(Stored items from a collection)
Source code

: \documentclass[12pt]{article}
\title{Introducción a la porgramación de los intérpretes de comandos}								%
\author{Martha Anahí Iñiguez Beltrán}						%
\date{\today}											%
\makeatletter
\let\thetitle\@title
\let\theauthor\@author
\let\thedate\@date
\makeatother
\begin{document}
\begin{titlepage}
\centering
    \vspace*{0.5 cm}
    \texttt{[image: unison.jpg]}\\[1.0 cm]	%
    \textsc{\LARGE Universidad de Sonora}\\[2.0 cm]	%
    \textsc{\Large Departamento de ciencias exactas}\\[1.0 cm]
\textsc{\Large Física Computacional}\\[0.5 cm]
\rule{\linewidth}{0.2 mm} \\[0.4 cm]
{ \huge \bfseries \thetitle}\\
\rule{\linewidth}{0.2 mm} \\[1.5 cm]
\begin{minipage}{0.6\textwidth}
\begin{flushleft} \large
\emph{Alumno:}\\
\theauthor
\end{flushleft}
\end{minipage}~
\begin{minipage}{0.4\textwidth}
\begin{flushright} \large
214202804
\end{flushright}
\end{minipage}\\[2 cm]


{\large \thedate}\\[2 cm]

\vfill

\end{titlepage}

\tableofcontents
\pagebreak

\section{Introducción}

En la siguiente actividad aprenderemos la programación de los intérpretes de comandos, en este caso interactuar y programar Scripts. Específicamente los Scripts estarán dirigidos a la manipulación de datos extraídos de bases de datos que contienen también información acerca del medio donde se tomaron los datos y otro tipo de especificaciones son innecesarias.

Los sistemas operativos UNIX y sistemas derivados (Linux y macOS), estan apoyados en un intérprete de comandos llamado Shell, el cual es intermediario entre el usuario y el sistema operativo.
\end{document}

→ Exercise objective:
Nothing in the records may change. Print all of them.

→ Task response:
Source code

: \documentclass[12pt]{article}
\title{Introducción a la porgramación de los intérpretes de comandos}								%
\author{Martha Anahí Iñiguez Beltrán}						%
\date{\today}											%
\makeatletter
\let\thetitle\@title
\let\theauthor\@author
\let\thedate\@date
\makeatother
\begin{document}
\begin{titlepage}
\centering
    \vspace*{0.5 cm}
    \texttt{[image: unison.jpg]}\\[1.0 cm]	%
    \textsc{\LARGE Universidad de Sonora}\\[2.0 cm]	%
    \textsc{\Large Departamento de ciencias exactas}\\[1.0 cm]
\textsc{\Large Física Computacional}\\[0.5 cm]
\rule{\linewidth}{0.2 mm} \\[0.4 cm]
{ \huge \bfseries \thetitle}\\
\rule{\linewidth}{0.2 mm} \\[1.5 cm]
\begin{minipage}{0.6\textwidth}
\begin{flushleft} \large
\emph{Alumno:}\\
\theauthor
\end{flushleft}
\end{minipage}~
\begin{minipage}{0.4\textwidth}
\begin{flushright} \large
214202804
\end{flushright}
\end{minipage}\\[2 cm]


{\large \thedate}\\[2 cm]

\vfill

\end{titlepage}

\tableofcontents
\pagebreak

\section{Introducción}

En la siguiente actividad aprenderemos la programación de los intérpretes de comandos, en este caso interactuar y programar Scripts. Específicamente los Scripts estarán dirigidos a la manipulación de datos extraídos de bases de datos que contienen también información acerca del medio donde se tomaron los datos y otro tipo de especificaciones son innecesarias.

Los sistemas operativos UNIX y sistemas derivados (Linux y macOS), estan apoyados en un intérprete de comandos llamado Shell, el cual es intermediario entre el usuario y el sistema operativo.
\end{document}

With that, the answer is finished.